Today’s press release from Ebates bothered me a good deal. The cash-back shopping site recently surveyed 1,000 people and learned, among other things, that 49 percent use mobile devices to shop while waiting in line.
Apparently it “cures boredom.”
All the Internet at your fingertips – the chance to download millions of e-books for free, listen to amazing music, view more cat pictures than anyone really needs – and you decide to kill time by shopping?
Couple of things, here:
- How long are the lines in which you’re waiting?
- How’s your budget holding up under this anti-boredom tactic?
I understand that even five minutes in line can feel endless. It isn’t, since you do eventually get to go home. Even if it turned into half an hour of waiting, is there no other way to occupy your mind? (See “cat pictures” et al., above.)

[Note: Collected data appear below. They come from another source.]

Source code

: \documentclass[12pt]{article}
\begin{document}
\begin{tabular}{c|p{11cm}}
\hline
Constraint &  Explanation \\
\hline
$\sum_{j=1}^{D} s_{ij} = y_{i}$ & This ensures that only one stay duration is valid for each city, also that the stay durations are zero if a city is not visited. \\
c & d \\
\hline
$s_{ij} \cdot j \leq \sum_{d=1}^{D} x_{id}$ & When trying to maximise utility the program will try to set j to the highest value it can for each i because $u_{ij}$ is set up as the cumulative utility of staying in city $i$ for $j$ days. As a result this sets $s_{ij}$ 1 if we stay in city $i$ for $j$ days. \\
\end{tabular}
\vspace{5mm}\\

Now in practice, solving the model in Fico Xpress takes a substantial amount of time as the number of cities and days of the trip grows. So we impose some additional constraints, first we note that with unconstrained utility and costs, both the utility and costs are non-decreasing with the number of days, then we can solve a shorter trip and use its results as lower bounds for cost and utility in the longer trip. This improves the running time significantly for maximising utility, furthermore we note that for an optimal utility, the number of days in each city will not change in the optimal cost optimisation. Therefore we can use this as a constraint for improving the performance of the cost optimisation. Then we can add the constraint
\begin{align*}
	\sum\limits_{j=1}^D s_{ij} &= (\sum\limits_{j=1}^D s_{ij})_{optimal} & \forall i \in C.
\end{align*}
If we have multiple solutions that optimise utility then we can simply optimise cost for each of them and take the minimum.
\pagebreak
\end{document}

Possibly some of these folks aren’t actually buying, just shopping – the equivalent of window-shopping in place. After all, some people can walk through a store and look at lots but leave empty-handed.
But the Internet is superb at creating need where none exists. Oh, that funny T-shirt would be perfect for your brother. A skin-care shop is having a sale on products in your favorite scent. What an interesting herbal tea sampler, and your tisane-loving BFF could use a little pick-me-up….
Throw in free shipping and you’re gone. As is a chunk of your budget.